#### Directions for this task
Without the pictures, write the listing below out again, line for line.
━━ Dataset excerpts
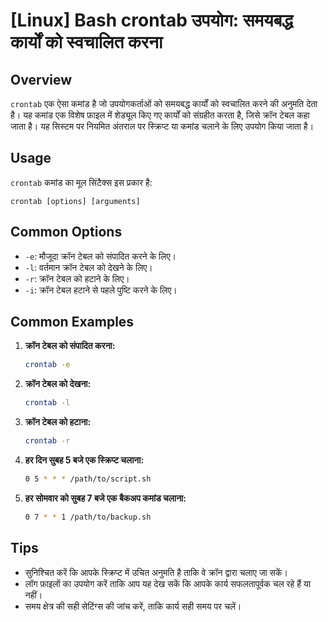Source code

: # [Linux] Bash crontab उपयोग: समयबद्ध कार्यों को स्वचालित करना

## Overview
`crontab` एक ऐसा कमांड है जो उपयोगकर्ताओं को समयबद्ध कार्यों को स्वचालित करने की अनुमति देता है। यह कमांड एक विशेष फ़ाइल में शेड्यूल किए गए कार्यों को संग्रहीत करता है, जिसे क्रॉन टेबल कहा जाता है। यह सिस्टम पर नियमित अंतराल पर स्क्रिप्ट या कमांड चलाने के लिए उपयोग किया जाता है।

## Usage
`crontab` कमांड का मूल सिंटैक्स इस प्रकार है:

```
crontab [options] [arguments]
```

## Common Options
- `-e`: मौजूदा क्रॉन टेबल को संपादित करने के लिए।
- `-l`: वर्तमान क्रॉन टेबल को देखने के लिए।
- `-r`: क्रॉन टेबल को हटाने के लिए।
- `-i`: क्रॉन टेबल हटाने से पहले पुष्टि करने के लिए।

## Common Examples
1. **क्रॉन टेबल को संपादित करना:**
   ```bash
   crontab -e
   ```

2. **क्रॉन टेबल को देखना:**
   ```bash
   crontab -l
   ```

3. **क्रॉन टेबल को हटाना:**
   ```bash
   crontab -r
   ```

4. **हर दिन सुबह 5 बजे एक स्क्रिप्ट चलाना:**
   ```bash
   0 5 * * * /path/to/script.sh
   ```

5. **हर सोमवार को सुबह 7 बजे एक बैकअप कमांड चलाना:**
   ```bash
   0 7 * * 1 /path/to/backup.sh
   ```

## Tips
- सुनिश्चित करें कि आपके स्क्रिप्ट में उचित अनुमति है ताकि वे क्रॉन द्वारा चलाए जा सकें।
- लॉग फ़ाइलों का उपयोग करें ताकि आप यह देख सकें कि आपके कार्य सफलतापूर्वक चल रहे हैं या नहीं।
- समय क्षेत्र की सही सेटिंग्स की जांच करें, ताकि कार्य सही समय पर चलें।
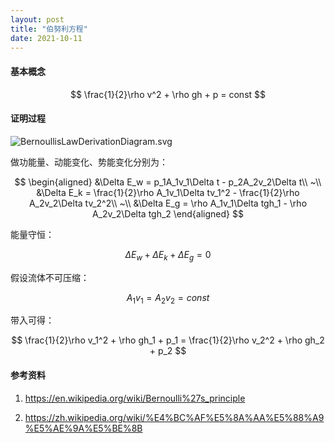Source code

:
 ```yaml
---
layout: post
title: "伯努利方程"
date: 2021-10-11
---
```


#### **基本概念**

$$
\frac{1}{2}\rho v^2 + \rho gh + p = const
$$

#### **证明过程**

![BernoullisLawDerivationDiagram.svg](/assets/BernoullisLawDerivationDiagram.svg)

做功能量、动能变化、势能变化分别为：

$$
\begin{aligned}
&\Delta E_w = p_1A_1v_1\Delta t - p_2A_2v_2\Delta t\\
~\\
&\Delta E_k = \frac{1}{2}\rho A_1v_1\Delta tv_1^2 - \frac{1}{2}\rho A_2v_2\Delta tv_2^2\\
~\\
&\Delta E_g = \rho A_1v_1\Delta tgh_1 - \rho A_2v_2\Delta tgh_2
\end{aligned}
$$

能量守恒：

$$
\Delta E_w + \Delta E_k + \Delta E_g = 0
$$

假设流体不可压缩：

$$
A_1v_1 = A_2v_2 = const
$$

带入可得：

$$
\frac{1}{2}\rho v_1^2 + \rho gh_1 + p_1 = \frac{1}{2}\rho v_2^2 + \rho gh_2 + p_2
$$

#### **参考资料**

1. <https://en.wikipedia.org/wiki/Bernoulli%27s_principle>

2. <https://zh.wikipedia.org/wiki/%E4%BC%AF%E5%8A%AA%E5%88%A9%E5%AE%9A%E5%BE%8B>
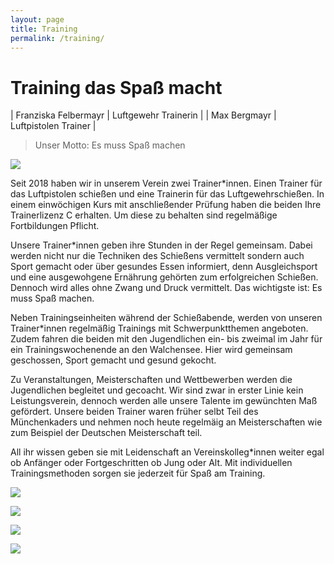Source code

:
 ```yaml
---
layout: page
title: Training
permalink: /training/
---
```

# Training das Spaß macht

| Franziska Felbermayr | Luftgewehr Trainerin |
| Max Bergmayr | Luftpistolen Trainer |

> Unser Motto: Es muss Spaß machen

![](/images/uploads/a848e29a-a43c-41d9-adb5-2d56db173d10.jpeg)

Seit 2018 haben wir in unserem Verein zwei Trainer*innen. Einen Trainer für das Luftpistolen schießen und eine Trainerin für das Luftgewehrschießen. In einem einwöchigen Kurs mit anschließender Prüfung haben die beiden Ihre Trainerlizenz C erhalten. Um diese zu behalten sind regelmäßige Fortbildungen Pflicht.

Unsere Trainer*innen geben ihre Stunden in der Regel gemeinsam. Dabei werden nicht nur die Techniken des Schießens vermittelt sondern auch Sport gemacht oder über gesundes Essen informiert, denn Ausgleichsport und eine ausgewohgene Ernährung gehörten zum erfolgreichen Schießen. Dennoch wird alles ohne Zwang und Druck vermittelt. Das wichtigste ist: Es muss Spaß machen.

Neben Trainingseinheiten während der Schießabende, werden von unseren Trainer*innen regelmäßig Trainings mit Schwerpunktthemen angeboten. Zudem fahren die beiden mit den Jugendlichen ein- bis zweimal im Jahr für ein Trainingswochenende an den Walchensee. Hier wird gemeinsam geschossen, Sport gemacht und gesund gekocht.

Zu Veranstaltungen, Meisterschaften und Wettbewerben werden die Jugendlichen begleitet und gecoacht. Wir sind zwar in erster Linie kein Leistungsverein, dennoch werden alle unsere Talente im gewünchten Maß gefördert. Unsere beiden Trainer waren früher selbt Teil des Münchenkaders und nehmen noch heute regelmäig an Meisterschaften wie zum Beispiel der Deutschen Meisterschaft teil.

All ihr wissen geben sie mit Leidenschaft an Vereinskolleg*innen weiter egal ob Anfänger oder Fortgeschritten ob Jung oder Alt. Mit individuellen Trainingsmethoden sorgen sie jederzeit für Spaß am Training.

![](/images/uploads/img_1999.jpeg)

![](/images/uploads/img_1992.jpeg)

![](/images/uploads/img_1960.jpeg)

![](/images/uploads/b7cb4ba5-9b96-48ed-a73d-225fc7d6ce02.jpeg)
━━━━
#### Expected answer
Source code

: # [Linux] Bash crontab उपयोग: समयबद्ध कार्यों को स्वचालित करना

## Overview
`crontab` एक ऐसा कमांड है जो उपयोगकर्ताओं को समयबद्ध कार्यों को स्वचालित करने की अनुमति देता है। यह कमांड एक विशेष फ़ाइल में शेड्यूल किए गए कार्यों को संग्रहीत करता है, जिसे क्रॉन टेबल कहा जाता है। यह सिस्टम पर नियमित अंतराल पर स्क्रिप्ट या कमांड चलाने के लिए उपयोग किया जाता है।

## Usage
`crontab` कमांड का मूल सिंटैक्स इस प्रकार है:

```
crontab [options] [arguments]
```

## Common Options
- `-e`: मौजूदा क्रॉन टेबल को संपादित करने के लिए।
- `-l`: वर्तमान क्रॉन टेबल को देखने के लिए।
- `-r`: क्रॉन टेबल को हटाने के लिए।
- `-i`: क्रॉन टेबल हटाने से पहले पुष्टि करने के लिए।

## Common Examples
1. **क्रॉन टेबल को संपादित करना:**
   ```bash
   crontab -e
   ```

2. **क्रॉन टेबल को देखना:**
   ```bash
   crontab -l
   ```

3. **क्रॉन टेबल को हटाना:**
   ```bash
   crontab -r
   ```

4. **हर दिन सुबह 5 बजे एक स्क्रिप्ट चलाना:**
   ```bash
   0 5 * * * /path/to/script.sh
   ```

5. **हर सोमवार को सुबह 7 बजे एक बैकअप कमांड चलाना:**
   ```bash
   0 7 * * 1 /path/to/backup.sh
   ```

## Tips
- सुनिश्चित करें कि आपके स्क्रिप्ट में उचित अनुमति है ताकि वे क्रॉन द्वारा चलाए जा सकें।
- लॉग फ़ाइलों का उपयोग करें ताकि आप यह देख सकें कि आपके कार्य सफलतापूर्वक चल रहे हैं या नहीं।
- समय क्षेत्र की सही सेटिंग्स की जांच करें, ताकि कार्य सही समय पर चलें।
Source code

:
 ```yaml
---
layout: post
title: "伯努利方程"
date: 2021-10-11
---
```


#### **基本概念**

$$
\frac{1}{2}\rho v^2 + \rho gh + p = const
$$

#### **证明过程**

![BernoullisLawDerivationDiagram.svg](/assets/BernoullisLawDerivationDiagram.svg)

做功能量、动能变化、势能变化分别为：

$$
\begin{aligned}
&\Delta E_w = p_1A_1v_1\Delta t - p_2A_2v_2\Delta t\\
~\\
&\Delta E_k = \frac{1}{2}\rho A_1v_1\Delta tv_1^2 - \frac{1}{2}\rho A_2v_2\Delta tv_2^2\\
~\\
&\Delta E_g = \rho A_1v_1\Delta tgh_1 - \rho A_2v_2\Delta tgh_2
\end{aligned}
$$

能量守恒：

$$
\Delta E_w + \Delta E_k + \Delta E_g = 0
$$

假设流体不可压缩：

$$
A_1v_1 = A_2v_2 = const
$$

带入可得：

$$
\frac{1}{2}\rho v_1^2 + \rho gh_1 + p_1 = \frac{1}{2}\rho v_2^2 + \rho gh_2 + p_2
$$

#### **参考资料**

1. <https://en.wikipedia.org/wiki/Bernoulli%27s_principle>

2. <https://zh.wikipedia.org/wiki/%E4%BC%AF%E5%8A%AA%E5%88%A9%E5%AE%9A%E5%BE%8B>
Source code

:
 ```yaml
---
layout: page
title: Training
permalink: /training/
---
```

# Training das Spaß macht

| Franziska Felbermayr | Luftgewehr Trainerin |
| Max Bergmayr | Luftpistolen Trainer |

> Unser Motto: Es muss Spaß machen

![](/images/uploads/a848e29a-a43c-41d9-adb5-2d56db173d10.jpeg)

Seit 2018 haben wir in unserem Verein zwei Trainer*innen. Einen Trainer für das Luftpistolen schießen und eine Trainerin für das Luftgewehrschießen. In einem einwöchigen Kurs mit anschließender Prüfung haben die beiden Ihre Trainerlizenz C erhalten. Um diese zu behalten sind regelmäßige Fortbildungen Pflicht.

Unsere Trainer*innen geben ihre Stunden in der Regel gemeinsam. Dabei werden nicht nur die Techniken des Schießens vermittelt sondern auch Sport gemacht oder über gesundes Essen informiert, denn Ausgleichsport und eine ausgewohgene Ernährung gehörten zum erfolgreichen Schießen. Dennoch wird alles ohne Zwang und Druck vermittelt. Das wichtigste ist: Es muss Spaß machen.

Neben Trainingseinheiten während der Schießabende, werden von unseren Trainer*innen regelmäßig Trainings mit Schwerpunktthemen angeboten. Zudem fahren die beiden mit den Jugendlichen ein- bis zweimal im Jahr für ein Trainingswochenende an den Walchensee. Hier wird gemeinsam geschossen, Sport gemacht und gesund gekocht.

Zu Veranstaltungen, Meisterschaften und Wettbewerben werden die Jugendlichen begleitet und gecoacht. Wir sind zwar in erster Linie kein Leistungsverein, dennoch werden alle unsere Talente im gewünchten Maß gefördert. Unsere beiden Trainer waren früher selbt Teil des Münchenkaders und nehmen noch heute regelmäig an Meisterschaften wie zum Beispiel der Deutschen Meisterschaft teil.

All ihr wissen geben sie mit Leidenschaft an Vereinskolleg*innen weiter egal ob Anfänger oder Fortgeschritten ob Jung oder Alt. Mit individuellen Trainingsmethoden sorgen sie jederzeit für Spaß am Training.

![](/images/uploads/img_1999.jpeg)

![](/images/uploads/img_1992.jpeg)

![](/images/uploads/img_1960.jpeg)

![](/images/uploads/b7cb4ba5-9b96-48ed-a73d-225fc7d6ce02.jpeg)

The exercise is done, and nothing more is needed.